WHAT YOU HAVE TO DO ▸ Copy the entries exactly. Their pictures do not belong in the copy.

RECORDED DATA ▸
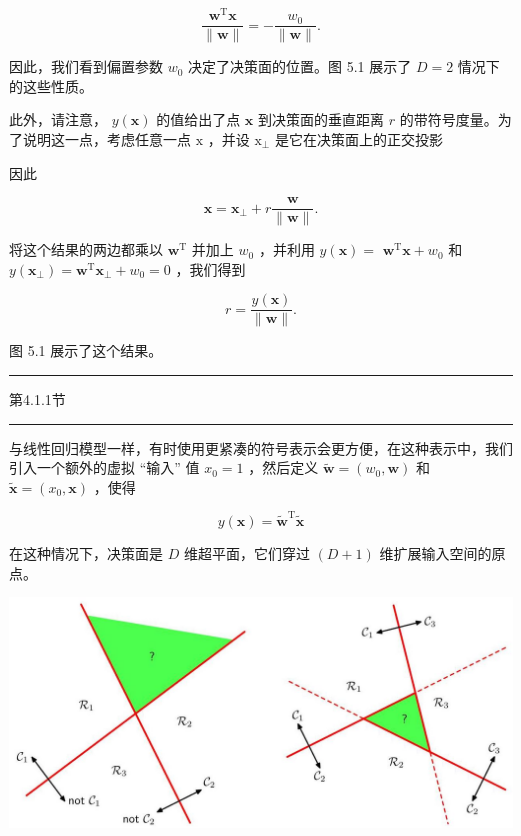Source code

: \documentclass[10pt]{report}
\newcommand{\HRule}{\begin{center}\rule{0.9\linewidth}{0.2mm}\end{center}}
\begin{document}
\[
\frac{{\mathbf{w}}^{\mathrm{T}}\mathbf{x}}{\parallel \mathbf{w}\parallel } =  - \frac{{w}_{0}}{\parallel \mathbf{w}\parallel }. \tag{5.3}
\]

因此，我们看到偏置参数 \({w}_{0}\) 决定了决策面的位置。图 5.1 展示了 \(D = 2\) 情况下的这些性质。

此外，请注意， \(y\left( \mathbf{x}\right)\) 的值给出了点 \(\mathbf{x}\) 到决策面的垂直距离 \(r\) 的带符号度量。为了说明这一点，考虑任意一点 \(\mathrm{x}\) ，并设 \({\mathrm{x}}_{ \bot  }\) 是它在决策面上的正交投影

因此

\[
\mathbf{x} = {\mathbf{x}}_{ \bot  } + r\frac{\mathbf{w}}{\parallel \mathbf{w}\parallel }. \tag{5.4}
\]

将这个结果的两边都乘以 \({\mathbf{w}}^{\mathrm{T}}\) 并加上 \({w}_{0}\) ，并利用 \(y\left( \mathbf{x}\right)  =\)  \({\mathbf{w}}^{\mathrm{T}}\mathbf{x} + {w}_{0}\) 和 \(y\left( {\mathbf{x}}_{ \bot  }\right)  = {\mathbf{w}}^{\mathrm{T}}{\mathbf{x}}_{ \bot  } + {w}_{0} = 0\) ，我们得到

\[
r = \frac{y\left( \mathbf{x}\right) }{\parallel \mathbf{w}\parallel }. \tag{5.5}
\]

图 5.1 展示了这个结果。

\HRule

第4.1.1节

\HRule

与线性回归模型一样，有时使用更紧凑的符号表示会更方便，在这种表示中，我们引入一个额外的虚拟 “输入” 值 \({x}_{0} = 1\) ，然后定义 \(\widetilde{\mathbf{w}} = \left( {{w}_{0},\mathbf{w}}\right)\) 和 \(\widetilde{\mathbf{x}} = \left( {{x}_{0},\mathbf{x}}\right)\) ，使得

\[
y\left( \mathbf{x}\right)  = {\widetilde{\mathbf{w}}}^{\mathrm{T}}\widetilde{\mathbf{x}} \tag{5.6}
\]

在这种情况下，决策面是 \(D\) 维超平面，它们穿过 \(\left( {D + 1}\right)\) 维扩展输入空间的原点。

\begin{center}
\includegraphics[max width=1.0\textwidth]{images/0194e279-9b28-703a-88f4-c3ac21e2010d_153_237_341_1269_581_0.jpg}
\end{center}
\hspace*{3em} 
\end{document}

TASK OUTPUT ▸
Source code

: \documentclass[10pt]{report}
\newcommand{\HRule}{\begin{center}\rule{0.9\linewidth}{0.2mm}\end{center}}
\begin{document}
\[
\frac{{\mathbf{w}}^{\mathrm{T}}\mathbf{x}}{\parallel \mathbf{w}\parallel } =  - \frac{{w}_{0}}{\parallel \mathbf{w}\parallel }. \tag{5.3}
\]

因此，我们看到偏置参数 \({w}_{0}\) 决定了决策面的位置。图 5.1 展示了 \(D = 2\) 情况下的这些性质。

此外，请注意， \(y\left( \mathbf{x}\right)\) 的值给出了点 \(\mathbf{x}\) 到决策面的垂直距离 \(r\) 的带符号度量。为了说明这一点，考虑任意一点 \(\mathrm{x}\) ，并设 \({\mathrm{x}}_{ \bot  }\) 是它在决策面上的正交投影

因此

\[
\mathbf{x} = {\mathbf{x}}_{ \bot  } + r\frac{\mathbf{w}}{\parallel \mathbf{w}\parallel }. \tag{5.4}
\]

将这个结果的两边都乘以 \({\mathbf{w}}^{\mathrm{T}}\) 并加上 \({w}_{0}\) ，并利用 \(y\left( \mathbf{x}\right)  =\)  \({\mathbf{w}}^{\mathrm{T}}\mathbf{x} + {w}_{0}\) 和 \(y\left( {\mathbf{x}}_{ \bot  }\right)  = {\mathbf{w}}^{\mathrm{T}}{\mathbf{x}}_{ \bot  } + {w}_{0} = 0\) ，我们得到

\[
r = \frac{y\left( \mathbf{x}\right) }{\parallel \mathbf{w}\parallel }. \tag{5.5}
\]

图 5.1 展示了这个结果。

\HRule

第4.1.1节

\HRule

与线性回归模型一样，有时使用更紧凑的符号表示会更方便，在这种表示中，我们引入一个额外的虚拟 “输入” 值 \({x}_{0} = 1\) ，然后定义 \(\widetilde{\mathbf{w}} = \left( {{w}_{0},\mathbf{w}}\right)\) 和 \(\widetilde{\mathbf{x}} = \left( {{x}_{0},\mathbf{x}}\right)\) ，使得

\[
y\left( \mathbf{x}\right)  = {\widetilde{\mathbf{w}}}^{\mathrm{T}}\widetilde{\mathbf{x}} \tag{5.6}
\]

在这种情况下，决策面是 \(D\) 维超平面，它们穿过 \(\left( {D + 1}\right)\) 维扩展输入空间的原点。

\begin{center}
\includegraphics[max width=1.0\textwidth]{images/0194e279-9b28-703a-88f4-c3ac21e2010d_153_237_341_1269_581_0.jpg}
\end{center}
\hspace*{3em} 
\end{document}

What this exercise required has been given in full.